_Task_.
Go through the following data and transcribe exactly the stretch of lines from the one holding "1. Ajout d’utilisateurs" to the one holding "[!DNL Target] |", both included.

-- Data shown follows --

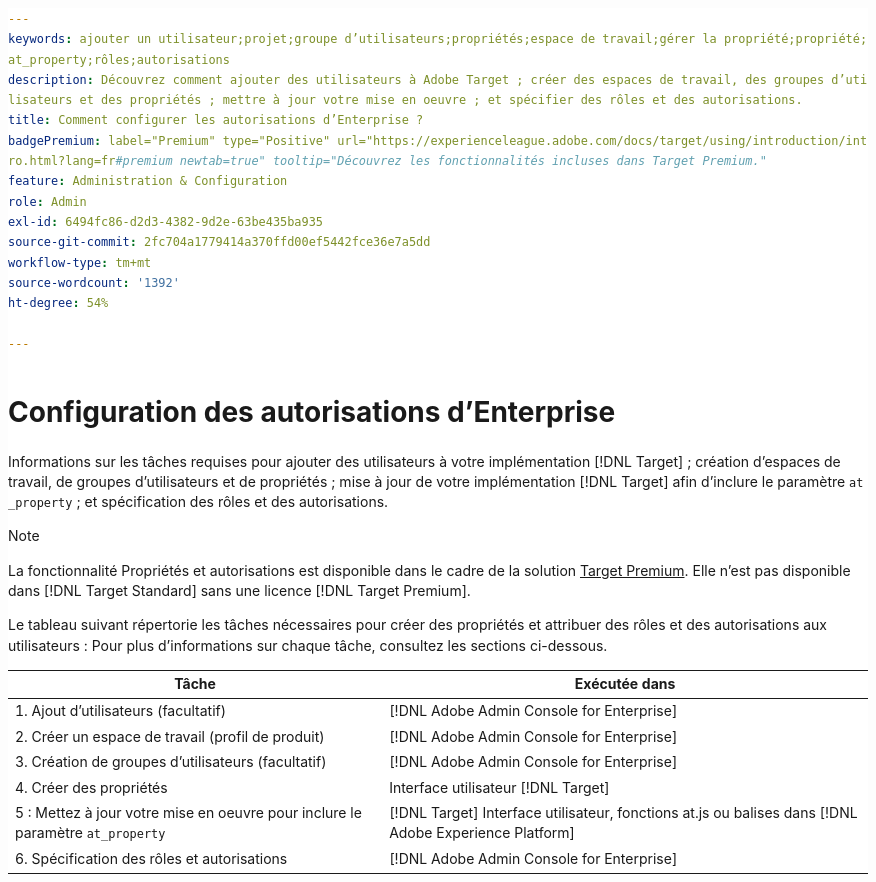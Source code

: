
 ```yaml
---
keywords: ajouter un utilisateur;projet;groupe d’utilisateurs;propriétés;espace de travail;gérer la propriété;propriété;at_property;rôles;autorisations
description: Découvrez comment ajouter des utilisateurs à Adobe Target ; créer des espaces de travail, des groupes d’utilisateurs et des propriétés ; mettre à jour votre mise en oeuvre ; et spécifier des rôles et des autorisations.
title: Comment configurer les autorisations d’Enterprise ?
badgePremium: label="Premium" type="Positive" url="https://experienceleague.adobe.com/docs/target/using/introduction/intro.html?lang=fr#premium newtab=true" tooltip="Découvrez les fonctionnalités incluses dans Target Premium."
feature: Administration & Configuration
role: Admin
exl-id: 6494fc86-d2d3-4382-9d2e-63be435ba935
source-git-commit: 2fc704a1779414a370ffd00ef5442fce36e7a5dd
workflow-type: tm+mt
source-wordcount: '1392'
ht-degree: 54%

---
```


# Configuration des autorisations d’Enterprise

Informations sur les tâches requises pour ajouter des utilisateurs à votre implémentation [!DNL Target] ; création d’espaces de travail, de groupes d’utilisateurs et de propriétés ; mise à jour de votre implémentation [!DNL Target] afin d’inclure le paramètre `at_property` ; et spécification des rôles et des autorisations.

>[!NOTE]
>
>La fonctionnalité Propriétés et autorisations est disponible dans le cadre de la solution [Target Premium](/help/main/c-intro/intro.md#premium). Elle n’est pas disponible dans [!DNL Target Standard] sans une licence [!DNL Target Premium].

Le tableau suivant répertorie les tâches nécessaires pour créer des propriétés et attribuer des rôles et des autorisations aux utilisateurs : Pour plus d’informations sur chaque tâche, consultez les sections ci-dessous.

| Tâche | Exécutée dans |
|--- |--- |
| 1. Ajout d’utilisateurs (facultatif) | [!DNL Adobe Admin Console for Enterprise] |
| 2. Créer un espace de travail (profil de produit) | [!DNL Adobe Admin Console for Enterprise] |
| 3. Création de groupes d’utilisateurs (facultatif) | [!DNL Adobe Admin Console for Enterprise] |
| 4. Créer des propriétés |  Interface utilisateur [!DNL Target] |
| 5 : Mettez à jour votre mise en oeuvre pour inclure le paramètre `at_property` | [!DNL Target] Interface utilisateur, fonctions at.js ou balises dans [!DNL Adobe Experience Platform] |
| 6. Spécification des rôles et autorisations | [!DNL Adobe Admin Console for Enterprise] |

-- Data shown concluded --

_Written response_.
| 1. Ajout d’utilisateurs (facultatif) | [!DNL Adobe Admin Console for Enterprise] |
| 2. Créer un espace de travail (profil de produit) | [!DNL Adobe Admin Console for Enterprise] |
| 3. Création de groupes d’utilisateurs (facultatif) | [!DNL Adobe Admin Console for Enterprise] |
| 4. Créer des propriétés |  Interface utilisateur [!DNL Target] |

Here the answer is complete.